== Exercise ==
Every line in the records below between the one holding "Nevertheless, the problem" and the one holding "Finally, in order", inclusive, is to be set down exactly; all other lines are to be left out.

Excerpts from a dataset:
----

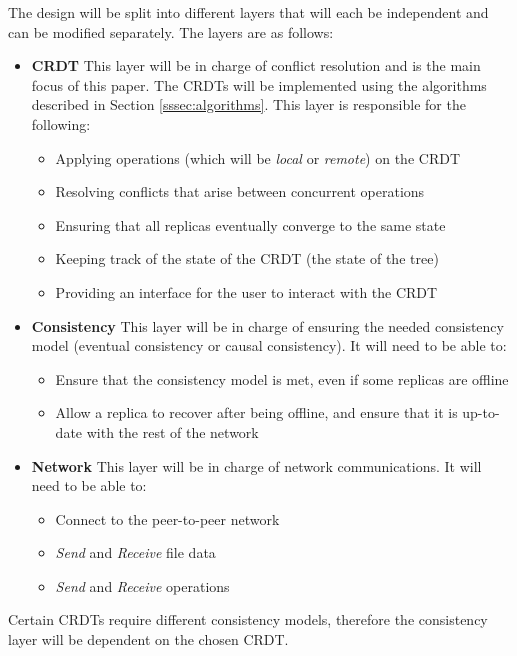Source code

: \documentclass[12pt]{article}
\begin{document}
The design will be split into different layers that will each be independent and can be modified separately. The layers are as follows:
\begin{itemize}
    \item \textbf{CRDT} This layer will be in charge of conflict resolution and is the main focus of this paper. The CRDTs will be implemented using the algorithms described in Section \ref{sssec:algorithms}. This layer is responsible for the following: 
        \begin{itemize}
            \item Applying operations (which will be \textit{local} or \textit{remote}) on the CRDT
            \item Resolving conflicts that arise between concurrent operations 
            \item Ensuring that all replicas eventually converge to the same state
            \item Keeping track of the state of the CRDT (the state of the tree)
            \item Providing an interface for the user to interact with the CRDT
        \end{itemize}

    \item \textbf{Consistency} This layer will be in charge of ensuring the needed consistency model (eventual consistency or causal consistency). It will need to be able to:
        \begin{itemize}
            \item Ensure that the consistency model is met, even if some replicas are offline
            \item Allow a replica to recover after being offline, and ensure that it is up-to-date with the rest of the network
        \end{itemize}
    \item \textbf{Network} This layer will be in charge of network communications. It will need to be able to:
        \begin{itemize}
            \item Connect to the peer-to-peer network
            \item \textit{Send} and \textit{Receive} file data
            \item \textit{Send} and \textit{Receive} operations
        \end{itemize}
\end{itemize}
Certain CRDTs require different consistency models, therefore the consistency layer will be dependent on the chosen CRDT. \par
\end{document}
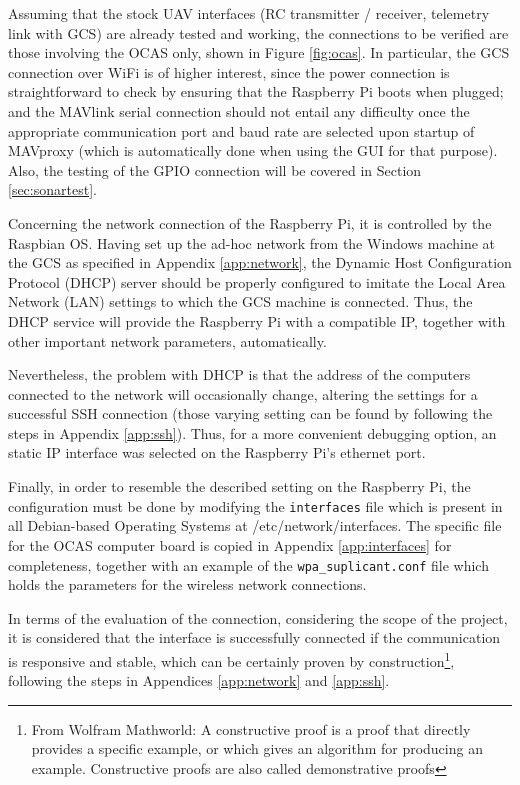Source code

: Assuming that the stock UAV interfaces (RC transmitter / receiver, telemetry link with GCS) are already tested and working, the connections to be verified are those involving the OCAS only, shown in Figure \ref{fig:ocas}.
In particular, the GCS connection over WiFi is of higher interest, since the power connection is straightforward to check by ensuring that the Raspberry Pi boots when plugged; and the MAVlink serial connection should not entail any difficulty once the appropriate communication port and baud rate are selected upon startup of MAVproxy (which is automatically done when using the GUI for that purpose).
Also, the testing of the GPIO connection will be covered in Section \ref{sec:sonartest}.

Concerning the network connection of the Raspberry Pi, it is controlled by the Raspbian OS.
Having set up the ad-hoc network from the Windows machine at the GCS as specified in Appendix \ref{app:network}, the Dynamic Host Configuration Protocol (DHCP) server should be properly configured to imitate the Local Area Network (LAN) settings to which the GCS machine is connected.
Thus, the DHCP service will provide the Raspberry Pi with a compatible IP, together with other important network parameters, automatically. 

Nevertheless, the problem with DHCP is that the address of the computers connected to the network will occasionally change, altering the settings for a successful SSH connection (those varying setting can be found by following the steps in Appendix \ref{app:ssh}).
Thus, for a more convenient debugging option, an static IP interface was selected on the Raspberry Pi's ethernet port.

Finally, in order to resemble the described setting on the Raspberry Pi, the configuration must be done by modifying the \texttt{interfaces} file which is present in all Debian-based Operating Systems at /etc/network/interfaces.
The specific file for the OCAS computer board is copied in Appendix \ref{app:interfaces} for completeness, together with an example of the \texttt{wpa\_suplicant.conf} file which holds the parameters for the wireless network connections.

In terms of the evaluation of the connection, considering the scope of the project, it is considered that the interface is successfully connected if the communication is responsive and stable, which can be certainly proven by construction\footnote{From Wolfram Mathworld: A constructive proof is a proof that directly provides a specific example, or which gives an algorithm for producing an example. Constructive proofs are also called demonstrative proofs}, following the steps in Appendices \ref{app:network} and \ref{app:ssh}.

----

== Your response ==
Nevertheless, the problem with DHCP is that the address of the computers connected to the network will occasionally change, altering the settings for a successful SSH connection (those varying setting can be found by following the steps in Appendix \ref{app:ssh}).
Thus, for a more convenient debugging option, an static IP interface was selected on the Raspberry Pi's ethernet port.

Finally, in order to resemble the described setting on the Raspberry Pi, the configuration must be done by modifying the \texttt{interfaces} file which is present in all Debian-based Operating Systems at /etc/network/interfaces.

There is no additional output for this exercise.